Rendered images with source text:
------------------------------------------------
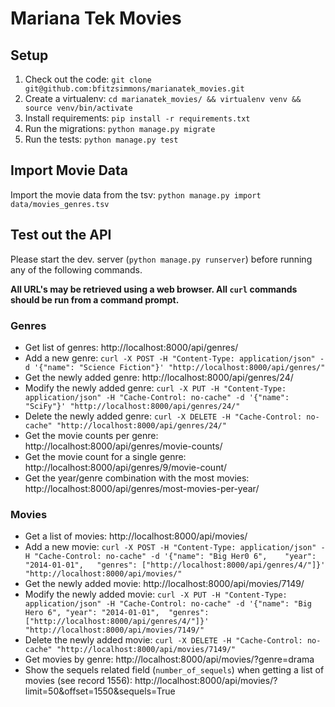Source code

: # Mariana Tek Movies

## Setup
1. Check out the code: `git clone git@github.com:bfitzsimmons/marianatek_movies.git
`
1. Create a virtualenv: `cd marianatek_movies/ && virtualenv venv && source venv/bin/activate`
1. Install requirements: `pip install -r requirements.txt`
1. Run the migrations: `python manage.py migrate`
1. Run the tests: `python manage.py test`

## Import Movie Data
Import the movie data from the tsv: `python manage.py import data/movies_genres.tsv`

## Test out the API
Please start the dev. server (`python manage.py runserver`) before running any of the following commands.

**All URL's may be retrieved using a web browser. All `curl` commands should be run from a command prompt.**

### Genres
* Get list of genres: http://localhost:8000/api/genres/
* Add a new genre: `curl -X POST -H "Content-Type: application/json" -d '{"name": "Science Fiction"}' "http://localhost:8000/api/genres/"`
* Get the newly added genre: http://localhost:8000/api/genres/24/
* Modify the newly added genre: `curl -X PUT -H "Content-Type: application/json" -H "Cache-Control: no-cache" -d '{"name": "SciFy"}' "http://localhost:8000/api/genres/24/"`
* Delete the newly added genre: `curl -X DELETE -H "Cache-Control: no-cache" "http://localhost:8000/api/genres/24/"`
* Get the movie counts per genre: http://localhost:8000/api/genres/movie-counts/
* Get the movie count for a single genre: http://localhost:8000/api/genres/9/movie-count/
* Get the year/genre combination with the most movies: http://localhost:8000/api/genres/most-movies-per-year/

### Movies
* Get a list of movies: http://localhost:8000/api/movies/
* Add a new movie: `curl -X POST -H "Content-Type: application/json" -H "Cache-Control: no-cache" -d '{"name": "Big Her0 6",	"year": "2014-01-01",	"genres": ["http://localhost:8000/api/genres/4/"]}' "http://localhost:8000/api/movies/"`
* Get the newly added movie: http://localhost:8000/api/movies/7149/
* Modify the newly added movie: `curl -X PUT -H "Content-Type: application/json" -H "Cache-Control: no-cache" -d '{"name": "Big Hero 6", "year": "2014-01-01",	"genres": ["http://localhost:8000/api/genres/4/"]}' "http://localhost:8000/api/movies/7149/"`
* Delete the newly added movie: `curl -X DELETE -H "Cache-Control: no-cache" "http://localhost:8000/api/movies/7149/"`
* Get movies by genre: http://localhost:8000/api/movies/?genre=drama
* Show the sequels related field (`number_of_sequels`) when getting a list of movies (see record 1556): http://localhost:8000/api/movies/?limit=50&offset=1550&sequels=True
------------------------------------------------
PROBLEM REQUIREMENTS: Across the data, find each line that has "added" in it and copy that line.

RESULT OF THIS EXERCISE:
* Get the newly added genre: http://localhost:8000/api/genres/24/
* Modify the newly added genre: `curl -X PUT -H "Content-Type: application/json" -H "Cache-Control: no-cache" -d '{"name": "SciFy"}' "http://localhost:8000/api/genres/24/"`
* Delete the newly added genre: `curl -X DELETE -H "Cache-Control: no-cache" "http://localhost:8000/api/genres/24/"`
* Get the newly added movie: http://localhost:8000/api/movies/7149/
* Modify the newly added movie: `curl -X PUT -H "Content-Type: application/json" -H "Cache-Control: no-cache" -d '{"name": "Big Hero 6", "year": "2014-01-01",	"genres": ["http://localhost:8000/api/genres/4/"]}' "http://localhost:8000/api/movies/7149/"`
* Delete the newly added movie: `curl -X DELETE -H "Cache-Control: no-cache" "http://localhost:8000/api/movies/7149/"`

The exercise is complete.